─── MATERIAL TO PROCESS ───

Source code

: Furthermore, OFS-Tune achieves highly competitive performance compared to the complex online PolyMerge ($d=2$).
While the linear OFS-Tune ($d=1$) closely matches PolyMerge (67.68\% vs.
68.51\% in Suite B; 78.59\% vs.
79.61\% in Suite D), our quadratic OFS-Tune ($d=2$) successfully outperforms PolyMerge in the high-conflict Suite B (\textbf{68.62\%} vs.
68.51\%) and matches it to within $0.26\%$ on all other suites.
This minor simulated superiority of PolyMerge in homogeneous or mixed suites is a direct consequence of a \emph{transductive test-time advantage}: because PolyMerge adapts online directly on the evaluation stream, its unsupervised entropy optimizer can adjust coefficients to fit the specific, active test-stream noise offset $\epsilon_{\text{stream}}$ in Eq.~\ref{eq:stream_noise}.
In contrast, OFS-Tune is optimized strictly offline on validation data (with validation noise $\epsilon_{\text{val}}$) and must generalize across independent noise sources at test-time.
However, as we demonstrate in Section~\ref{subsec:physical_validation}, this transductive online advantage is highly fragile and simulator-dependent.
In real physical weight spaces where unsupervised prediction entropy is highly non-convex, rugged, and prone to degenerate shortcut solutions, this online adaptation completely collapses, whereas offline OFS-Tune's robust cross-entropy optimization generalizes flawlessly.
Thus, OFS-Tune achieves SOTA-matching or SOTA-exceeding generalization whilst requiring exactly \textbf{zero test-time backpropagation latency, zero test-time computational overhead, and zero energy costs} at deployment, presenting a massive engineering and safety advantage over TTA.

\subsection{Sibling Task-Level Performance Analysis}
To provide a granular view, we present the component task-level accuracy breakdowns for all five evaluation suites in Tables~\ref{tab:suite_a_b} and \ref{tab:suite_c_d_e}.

───

*ASSIGNMENT*
The required result is an identical copy of the records above.

*RESPONSE*
Source code

: Furthermore, OFS-Tune achieves highly competitive performance compared to the complex online PolyMerge ($d=2$).
While the linear OFS-Tune ($d=1$) closely matches PolyMerge (67.68\% vs.
68.51\% in Suite B; 78.59\% vs.
79.61\% in Suite D), our quadratic OFS-Tune ($d=2$) successfully outperforms PolyMerge in the high-conflict Suite B (\textbf{68.62\%} vs.
68.51\%) and matches it to within $0.26\%$ on all other suites.
This minor simulated superiority of PolyMerge in homogeneous or mixed suites is a direct consequence of a \emph{transductive test-time advantage}: because PolyMerge adapts online directly on the evaluation stream, its unsupervised entropy optimizer can adjust coefficients to fit the specific, active test-stream noise offset $\epsilon_{\text{stream}}$ in Eq.~\ref{eq:stream_noise}.
In contrast, OFS-Tune is optimized strictly offline on validation data (with validation noise $\epsilon_{\text{val}}$) and must generalize across independent noise sources at test-time.
However, as we demonstrate in Section~\ref{subsec:physical_validation}, this transductive online advantage is highly fragile and simulator-dependent.
In real physical weight spaces where unsupervised prediction entropy is highly non-convex, rugged, and prone to degenerate shortcut solutions, this online adaptation completely collapses, whereas offline OFS-Tune's robust cross-entropy optimization generalizes flawlessly.
Thus, OFS-Tune achieves SOTA-matching or SOTA-exceeding generalization whilst requiring exactly \textbf{zero test-time backpropagation latency, zero test-time computational overhead, and zero energy costs} at deployment, presenting a massive engineering and safety advantage over TTA.

\subsection{Sibling Task-Level Performance Analysis}
To provide a granular view, we present the component task-level accuracy breakdowns for all five evaluation suites in Tables~\ref{tab:suite_a_b} and \ref{tab:suite_c_d_e}.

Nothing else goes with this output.